Monday, February 25, 2013

#12 Blue Lipstick

Title:  Blue Lipstick: Concrete Poems

Author:  John Grandits
Illustrator: John Grandits
Publisher:  Clarion Books
Copyright: 2007
Pages:  42
Genre/Category:  Poetry

This book is absolutely fascinating and very unique. It’s eclectic and quirky. I have never seen a poetry collection quite like this one. Blue Lipstick is a collection of concrete poems about everyday topics in the life of a teenager. There are poems about school, life, family, sports, and more. These poems are mostly free verse with a few haiku added. The poems are arranged into shapes. Some swirl around the page so you have to constantly turn the book to read it. A lot of these poems read more like journal entries or a blurb from a story rather than a traditional poem – but I think that’s the point. These aren’t traditional poems that follow a pattern. These are poems that a child can relate to.

The illustrations in this book were done with a marker and touched up in Photoshop. There is a list in the back of the book that shows the fifty plus fonts that were used for the text. Most of the pages are filled with text, but there are some drawings with thick, crayon-looking lines and computer generated shapes. There is a lot of white space on nearly every page, with a few colors making an appearance, namely, blue and black.
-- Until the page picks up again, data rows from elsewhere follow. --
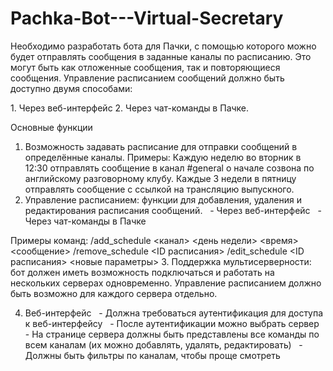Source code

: # Pachka-Bot---Virtual-Secretary

Необходимо разработать бота для Пачки, с помощью которого можно будет отправлять сообщения в заданные каналы по расписанию. Это могут быть как отложенные сообщения, так и повторяющиеся сообщения. Управление расписанием сообщений должно быть доступно двумя способами:

1️. Через веб-интерфейс
2. Через чат-команды в Пачке.

Основные функции
1. Возможность задавать расписание для отправки сообщений в определённые каналы.
Примеры:
Каждую неделю во вторник в 12:30 отправлять сообщение в канал #general о начале созвона по английскому разговорному клубу.
Каждые 3 недели в пятницу отправлять сообщение с ссылкой на трансляцию выпускного.
2. Управление расписанием: функции для добавления, удаления и редактирования расписания сообщений.
  - Через веб-интерфейс
  - Через чат-команды в Пачке

Примеры команд:
/add_schedule <канал> <день недели> <время> <сообщение>
/remove_schedule <ID расписания>
/edit_schedule <ID расписания> <новые параметры>
3. Поддержка мультисерверности: бот должен иметь возможность подключаться и работать на нескольких серверах одновременно. Управление расписанием должно быть возможно для каждого сервера отдельно.

4. Веб-интерфейс
  - Должна требоваться аутентификация для доступа к веб-интерфейсу
  - После аутентификации можно выбрать сервер
  - На странице сервера должны быть представлены все команды по всем каналам (их можно добавлять, удалять, редактировать)
  - Должны быть фильтры по каналам, чтобы проще смотреть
This book is appropriate for higher grades, maybe sixth grade and up. I’m sure some of the poems could be read to lower grades, but some of the subject matter and vocabulary is appropriate for older students. This would be a great book to introduce students to free verse poems and to show students that poems don’t have to follow a format of top to bottom, left to right. I could use this book in a lesson on poetry to give students ideas of how to write concrete (shaped) poems.